Records supplied -
────────────────

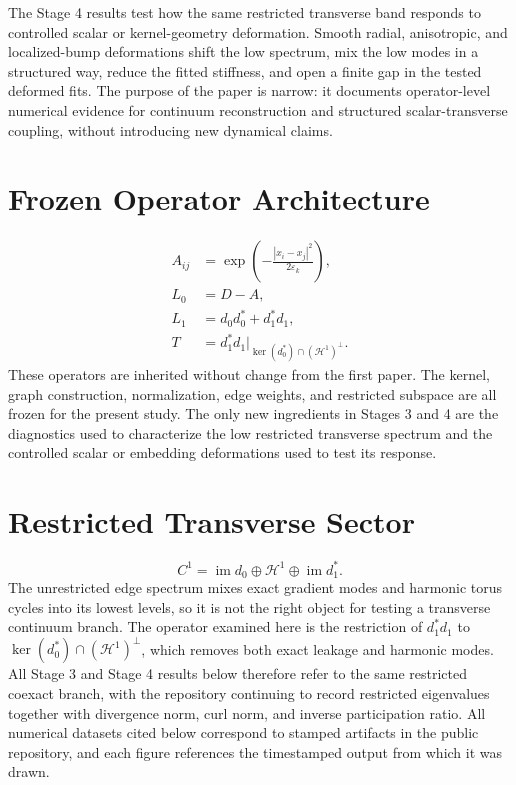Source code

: \documentclass[11pt]{article}
\begin{document}
The Stage 4 results test how the same restricted transverse band responds to controlled scalar or kernel-geometry deformation. Smooth radial, anisotropic, and localized-bump deformations shift the low spectrum, mix the low modes in a structured way, reduce the fitted stiffness, and open a finite gap in the tested deformed fits. The purpose of the paper is narrow: it documents operator-level numerical evidence for continuum reconstruction and structured scalar-transverse coupling, without introducing new dynamical claims.

\section{Frozen Operator Architecture}
\begin{align}
A_{ij} &= \exp\!\left(-\frac{|x_i-x_j|^2}{2\varepsilon_k}\right),\\
L_0 &= D - A,\\
L_1 &= d_0 d_0^* + d_1^* d_1,\\
T &= d_1^* d_1\big|_{\ker(d_0^*) \cap (\mathcal{H}^1)^\perp}.
\end{align}
These operators are inherited without change from the first paper. The kernel, graph construction, normalization, edge weights, and restricted subspace are all frozen for the present study. The only new ingredients in Stages 3 and 4 are the diagnostics used to characterize the low restricted transverse spectrum and the controlled scalar or embedding deformations used to test its response.

\section{Restricted Transverse Sector}
\begin{equation}
C^1 = \operatorname{im} d_0 \oplus \mathcal{H}^1 \oplus \operatorname{im} d_1^*.
\end{equation}
The unrestricted edge spectrum mixes exact gradient modes and harmonic torus cycles into its lowest levels, so it is not the right object for testing a transverse continuum branch. The operator examined here is the restriction of $d_1^* d_1$ to $\ker(d_0^*) \cap (\mathcal{H}^1)^\perp$, which removes both exact leakage and harmonic modes. All Stage 3 and Stage 4 results below therefore refer to the same restricted coexact branch, with the repository continuing to record restricted eigenvalues together with divergence norm, curl norm, and inverse participation ratio.
All numerical datasets cited below correspond to stamped artifacts in the public repository, and each figure references the timestamped output from which it was drawn.
\end{document}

────────────────

Type the lines above out again exactly as they appear, skipping every picture.

Source code

: \documentclass[11pt]{article}
\begin{document}
The Stage 4 results test how the same restricted transverse band responds to controlled scalar or kernel-geometry deformation. Smooth radial, anisotropic, and localized-bump deformations shift the low spectrum, mix the low modes in a structured way, reduce the fitted stiffness, and open a finite gap in the tested deformed fits. The purpose of the paper is narrow: it documents operator-level numerical evidence for continuum reconstruction and structured scalar-transverse coupling, without introducing new dynamical claims.

\section{Frozen Operator Architecture}
\begin{align}
A_{ij} &= \exp\!\left(-\frac{|x_i-x_j|^2}{2\varepsilon_k}\right),\\
L_0 &= D - A,\\
L_1 &= d_0 d_0^* + d_1^* d_1,\\
T &= d_1^* d_1\big|_{\ker(d_0^*) \cap (\mathcal{H}^1)^\perp}.
\end{align}
These operators are inherited without change from the first paper. The kernel, graph construction, normalization, edge weights, and restricted subspace are all frozen for the present study. The only new ingredients in Stages 3 and 4 are the diagnostics used to characterize the low restricted transverse spectrum and the controlled scalar or embedding deformations used to test its response.

\section{Restricted Transverse Sector}
\begin{equation}
C^1 = \operatorname{im} d_0 \oplus \mathcal{H}^1 \oplus \operatorname{im} d_1^*.
\end{equation}
The unrestricted edge spectrum mixes exact gradient modes and harmonic torus cycles into its lowest levels, so it is not the right object for testing a transverse continuum branch. The operator examined here is the restriction of $d_1^* d_1$ to $\ker(d_0^*) \cap (\mathcal{H}^1)^\perp$, which removes both exact leakage and harmonic modes. All Stage 3 and Stage 4 results below therefore refer to the same restricted coexact branch, with the repository continuing to record restricted eigenvalues together with divergence norm, curl norm, and inverse participation ratio.
All numerical datasets cited below correspond to stamped artifacts in the public repository, and each figure references the timestamped output from which it was drawn.
\end{document}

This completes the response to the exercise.